Metadata-Version: 1.1
Name: wikipedia2vec
Version: 0.1.11
Summary: A tool for learning embeddings of words and entities from Wikipedia
Home-page: http://studio-ousia.github.io/wikipedia2vec/
Author: Studio Ousia
Author-email: ikuya@ousia.jp
License: UNKNOWN
Description: Wikipedia2Vec
        =============
        
        |Fury badge| |CircleCI|
        
        Introduction
        ------------
        
        Wikipedia2Vec is a tool used for obtaining quality embeddings (vector
        representations) of words and entities from Wikipedia. It is developed
        and maintained by `Studio Ousia <http://www.ousia.jp>`__.
        
        This tool enables you to learn embeddings that map words and entities
        into a unified continuous vector space. The embeddings can be used as
        word embeddings, entity embeddings, and the unified embeddings of words
        and entities. They are used in the state-of-the-art models of various
        tasks such as `entity linking <https://arxiv.org/abs/1601.01343>`__,
        `named entity recognition <http://www.aclweb.org/anthology/I17-2017>`__,
        `entity relatedness <https://arxiv.org/abs/1601.01343>`__, and `question
        answering <https://arxiv.org/abs/1803.08652>`__.
        
        The embeddings can be easily trained from a publicly available Wikipedia
        dump. The code is implemented in Python, and optimized using Cython and
        BLAS.
        
        How It Works
        ------------
        
        Wikipedia2Vec is based on the `Word2vec's skip-gram
        model <https://en.wikipedia.org/wiki/Word2vec>`__ that learns to predict
        neighboring words given each word in corpora. We extend the skip-gram
        model by adding the following two submodels:
        
        -  *The KB link graph model* that learns to estimate neighboring
           entities given an entity in the link graph of Wikipedia entities.

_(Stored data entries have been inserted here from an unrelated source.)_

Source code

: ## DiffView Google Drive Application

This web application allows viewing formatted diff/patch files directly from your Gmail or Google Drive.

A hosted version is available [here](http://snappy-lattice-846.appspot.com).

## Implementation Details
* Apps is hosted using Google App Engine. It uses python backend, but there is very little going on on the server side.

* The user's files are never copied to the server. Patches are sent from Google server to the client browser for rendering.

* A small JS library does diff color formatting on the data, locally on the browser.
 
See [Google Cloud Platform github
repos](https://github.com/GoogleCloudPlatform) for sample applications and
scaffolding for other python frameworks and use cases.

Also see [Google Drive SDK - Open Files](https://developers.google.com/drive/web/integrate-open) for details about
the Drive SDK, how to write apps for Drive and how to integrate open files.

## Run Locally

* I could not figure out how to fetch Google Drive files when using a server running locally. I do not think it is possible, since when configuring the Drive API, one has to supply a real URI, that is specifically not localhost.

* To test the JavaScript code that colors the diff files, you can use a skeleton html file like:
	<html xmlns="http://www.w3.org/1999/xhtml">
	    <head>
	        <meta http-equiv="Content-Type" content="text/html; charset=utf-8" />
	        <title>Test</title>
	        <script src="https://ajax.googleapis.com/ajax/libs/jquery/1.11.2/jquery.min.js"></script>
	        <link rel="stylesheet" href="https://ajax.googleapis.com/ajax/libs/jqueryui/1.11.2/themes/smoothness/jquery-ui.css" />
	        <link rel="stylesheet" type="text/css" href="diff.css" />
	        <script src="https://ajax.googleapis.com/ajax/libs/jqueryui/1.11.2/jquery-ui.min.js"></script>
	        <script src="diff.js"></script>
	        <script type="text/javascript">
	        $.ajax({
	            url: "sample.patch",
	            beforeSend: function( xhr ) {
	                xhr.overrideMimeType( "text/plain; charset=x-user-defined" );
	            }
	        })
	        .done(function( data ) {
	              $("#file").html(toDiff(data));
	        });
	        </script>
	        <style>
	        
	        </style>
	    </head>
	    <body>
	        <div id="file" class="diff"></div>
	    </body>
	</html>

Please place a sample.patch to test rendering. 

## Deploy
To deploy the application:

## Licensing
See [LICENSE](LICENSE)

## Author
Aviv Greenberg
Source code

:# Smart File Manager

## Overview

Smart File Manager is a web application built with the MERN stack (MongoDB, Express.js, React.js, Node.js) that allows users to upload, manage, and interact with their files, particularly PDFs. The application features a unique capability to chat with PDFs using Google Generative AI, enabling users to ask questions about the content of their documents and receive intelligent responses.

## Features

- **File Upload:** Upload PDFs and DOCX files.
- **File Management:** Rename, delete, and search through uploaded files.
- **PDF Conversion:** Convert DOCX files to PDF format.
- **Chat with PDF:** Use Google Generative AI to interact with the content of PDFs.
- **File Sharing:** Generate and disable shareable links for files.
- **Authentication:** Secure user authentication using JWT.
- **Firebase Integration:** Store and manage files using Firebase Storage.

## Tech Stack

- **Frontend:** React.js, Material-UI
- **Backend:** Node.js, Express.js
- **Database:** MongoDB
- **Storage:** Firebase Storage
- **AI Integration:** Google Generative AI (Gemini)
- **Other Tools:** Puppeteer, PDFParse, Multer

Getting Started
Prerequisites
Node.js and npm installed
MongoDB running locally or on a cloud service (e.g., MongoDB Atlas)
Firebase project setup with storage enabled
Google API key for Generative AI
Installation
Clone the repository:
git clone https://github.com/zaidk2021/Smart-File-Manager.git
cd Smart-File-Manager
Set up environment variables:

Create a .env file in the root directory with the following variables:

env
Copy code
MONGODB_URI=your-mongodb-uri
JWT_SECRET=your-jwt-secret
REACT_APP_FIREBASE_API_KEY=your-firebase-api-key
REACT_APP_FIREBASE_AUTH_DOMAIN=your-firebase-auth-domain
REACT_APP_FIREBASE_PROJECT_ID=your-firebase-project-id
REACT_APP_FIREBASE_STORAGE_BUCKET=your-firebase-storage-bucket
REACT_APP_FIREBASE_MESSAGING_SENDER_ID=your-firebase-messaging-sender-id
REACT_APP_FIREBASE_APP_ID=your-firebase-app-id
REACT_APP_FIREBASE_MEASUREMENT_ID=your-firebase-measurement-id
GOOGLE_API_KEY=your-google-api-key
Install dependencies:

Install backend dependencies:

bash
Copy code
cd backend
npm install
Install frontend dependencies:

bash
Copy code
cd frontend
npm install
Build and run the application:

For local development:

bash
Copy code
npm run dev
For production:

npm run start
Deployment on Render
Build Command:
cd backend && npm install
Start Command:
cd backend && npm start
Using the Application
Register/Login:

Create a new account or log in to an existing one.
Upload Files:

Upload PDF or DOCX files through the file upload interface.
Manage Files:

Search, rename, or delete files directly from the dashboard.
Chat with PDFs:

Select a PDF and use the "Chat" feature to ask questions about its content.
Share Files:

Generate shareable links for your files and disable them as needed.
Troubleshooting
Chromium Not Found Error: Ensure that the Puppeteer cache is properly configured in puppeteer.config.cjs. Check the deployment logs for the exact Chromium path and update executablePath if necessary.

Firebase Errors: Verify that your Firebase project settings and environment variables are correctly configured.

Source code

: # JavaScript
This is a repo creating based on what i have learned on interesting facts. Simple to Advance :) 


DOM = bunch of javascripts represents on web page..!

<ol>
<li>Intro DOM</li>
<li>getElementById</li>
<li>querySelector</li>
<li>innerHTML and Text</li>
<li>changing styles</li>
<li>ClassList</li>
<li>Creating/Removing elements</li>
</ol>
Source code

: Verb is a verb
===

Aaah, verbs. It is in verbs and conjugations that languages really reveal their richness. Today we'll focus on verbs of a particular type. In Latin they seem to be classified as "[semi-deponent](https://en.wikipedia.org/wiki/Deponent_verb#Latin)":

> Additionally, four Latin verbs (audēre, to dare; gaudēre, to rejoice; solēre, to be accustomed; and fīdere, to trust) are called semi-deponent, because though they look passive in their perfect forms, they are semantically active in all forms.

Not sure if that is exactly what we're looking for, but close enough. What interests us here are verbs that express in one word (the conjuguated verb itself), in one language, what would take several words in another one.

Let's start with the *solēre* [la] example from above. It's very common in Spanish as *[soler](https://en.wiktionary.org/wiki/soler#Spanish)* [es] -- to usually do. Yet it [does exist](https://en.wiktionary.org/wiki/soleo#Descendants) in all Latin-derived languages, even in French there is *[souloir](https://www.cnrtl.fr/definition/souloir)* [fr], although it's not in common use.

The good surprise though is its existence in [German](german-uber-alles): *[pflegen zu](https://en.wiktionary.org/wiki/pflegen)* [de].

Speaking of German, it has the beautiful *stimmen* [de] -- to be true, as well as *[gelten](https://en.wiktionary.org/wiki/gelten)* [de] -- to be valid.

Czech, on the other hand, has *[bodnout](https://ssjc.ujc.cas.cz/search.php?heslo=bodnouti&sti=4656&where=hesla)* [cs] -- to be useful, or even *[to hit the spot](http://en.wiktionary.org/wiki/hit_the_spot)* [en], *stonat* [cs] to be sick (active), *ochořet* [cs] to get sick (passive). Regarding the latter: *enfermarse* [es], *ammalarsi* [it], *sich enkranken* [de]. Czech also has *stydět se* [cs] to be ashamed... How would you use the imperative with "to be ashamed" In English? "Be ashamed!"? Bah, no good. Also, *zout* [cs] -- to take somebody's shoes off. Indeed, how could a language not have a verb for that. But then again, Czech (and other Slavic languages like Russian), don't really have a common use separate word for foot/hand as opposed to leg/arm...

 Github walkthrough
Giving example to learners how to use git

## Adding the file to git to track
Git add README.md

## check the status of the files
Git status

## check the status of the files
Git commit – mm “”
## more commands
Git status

        -  *The anchor context model* that learns to predict neighboring words
           given an entity by using an anchor link that points to the entity and
           its neighboring words.
        
        By jointly optimizing the skip-gram model and these two submodels, our
        model simultaneously learns the embedding of words and entities from
        Wikipedia. For further details, please refer to our paper: `Joint
        Learning of the Embedding of Words and Entities for Named Entity
        Disambiguation <https://arxiv.org/abs/1601.01343>`__.
        
        Pretrained Embeddings
        ---------------------
        
        (coming soon)
        
        Installation
        ------------
        
        If you want to train embeddings on your machine, it is highly
        recommended to install a BLAS library before installing this tool. We
        recommend using `OpenBLAS <https://www.openblas.net/>`__ or `Intel Math
        Kernel Library <https://software.intel.com/en-us/mkl>`__.
        
        Wikipedia2Vec can be installed from PyPI:
        
        ::
        
            % pip install Wikipedia2Vec
        
        To process Japanese Wikipedia dumps, it is also required to install
        `MeCab <http://taku910.github.io/mecab/>`__ and `its Python
        binding <https://pypi.python.org/pypi/mecab-python3>`__.
        
        Learning Embeddings
        -------------------
        
        First, you need to download a source Wikipedia dump file (e.g.,
        enwiki-latest-pages-articles.xml.bz2) from `Wikimedia
        Downloads <https://dumps.wikimedia.org/>`__. The English dump file can
        be obtained by running the following command.
        
        ::
        
            % wget https://dumps.wikimedia.org/enwiki/latest/enwiki-latest-pages-articles.xml.bz2
        
        Note that you do not need to decompress the dump file.
        
        Then, the embeddings can be trained from a Wikipedia dump using the
        *train* command.
        
        ::
        
            % wikipedia2vec train DUMP_FILE OUT_FILE
        
        **Arguments:**
        
        -  *DUMP\_FILE*: The Wikipedia dump file
        -  *OUT\_FILE*: The output file
        
        **Options:**
        
        -  *--dim-size*: The number of dimensions of the embeddings (default:
           100)
        -  *--window*: The maximum distance between the target item (word or
           entity) and the context word to be predicted (default: 5)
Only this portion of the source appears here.